Kufor-Rakeb disease (KRD)
- The loss-of-function mutations in the ATP13A2 gene cause an autosomal recessive form of Parkinsonism known as the Kufor-Rakeb disease (KRD) (Williams et al., 2005)
- Cf form of FD: KRD typically appears in early adulthood and shows a number of symptoms in addition to characteristic features, including supranuclear gaze palsy, oculogyric dystonic spasms, facial and finger mini myoclonus, and visual hallucinations (Williams et al. 2005).

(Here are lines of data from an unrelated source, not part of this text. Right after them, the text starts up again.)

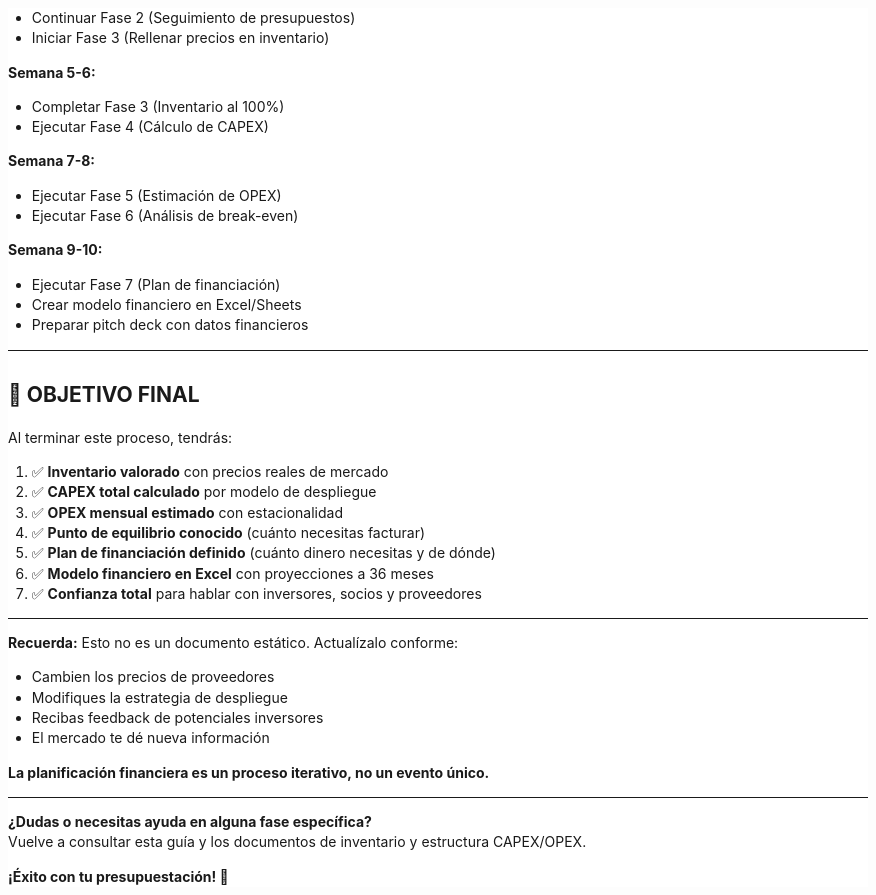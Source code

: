 - Continuar Fase 2 (Seguimiento de presupuestos)
- Iniciar Fase 3 (Rellenar precios en inventario)

**Semana 5-6:**

- Completar Fase 3 (Inventario al 100%)
- Ejecutar Fase 4 (Cálculo de CAPEX)

**Semana 7-8:**

- Ejecutar Fase 5 (Estimación de OPEX)
- Ejecutar Fase 6 (Análisis de break-even)

**Semana 9-10:**

- Ejecutar Fase 7 (Plan de financiación)
- Crear modelo financiero en Excel/Sheets
- Preparar pitch deck con datos financieros

---

## 🎯 OBJETIVO FINAL

Al terminar este proceso, tendrás:

1. ✅ **Inventario valorado** con precios reales de mercado
2. ✅ **CAPEX total calculado** por modelo de despliegue
3. ✅ **OPEX mensual estimado** con estacionalidad
4. ✅ **Punto de equilibrio conocido** (cuánto necesitas facturar)
5. ✅ **Plan de financiación definido** (cuánto dinero necesitas y de dónde)
6. ✅ **Modelo financiero en Excel** con proyecciones a 36 meses
7. ✅ **Confianza total** para hablar con inversores, socios y proveedores

---

**Recuerda:** Esto no es un documento estático. Actualízalo conforme:

- Cambien los precios de proveedores
- Modifiques la estrategia de despliegue
- Recibas feedback de potenciales inversores
- El mercado te dé nueva información

**La planificación financiera es un proceso iterativo, no un evento único.**

---

**¿Dudas o necesitas ayuda en alguna fase específica?**  
Vuelve a consultar esta guía y los documentos de inventario y estructura CAPEX/OPEX.

**¡Éxito con tu presupuestación! 🚀**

It is achieved that this disease is mediated by lysosomal dysfunction, probably resulting from disrupted protein aggregation (Ramirez et al., 2006)
- In humans, neurogenesis, dendrite extensions and splice site mutations in functionally important domains of the protein have been identified (89), KRD which typically manifests in adolescence or young adulthood is characterized by Parkinsonian motor signs (tremor bradykinesia rigidity) in association with spasticity, supranuclear gaze palsy and dementia. Pathological features in KRD have been described as widely studies have not been reported in detail.
PD
- Heterozygous carriers of PARK9 mutations have been reported with increased PD risk in some (90-93) but not all (94, 95) studies. ATP13A2 levels are decreased in dopaminergic nigral neurons from sporadic PD patients (data not shown) (Dehay, 2012 #1771); we identified ATP13A2 as a component of Lewy bodies; in particular ATP13A2 is located in the core of Lewy bodies where it is surrounded by more peripherally located SNCA (data not shown) (Dehay, 2012 #1771)
- A separate study demonstrated… ATP13A2 contains an auto-inhibitory domain that can be targeted for activation for the compound. HTS seems feasible by conducting a cell-free ATPase assay using purified ATP13A2.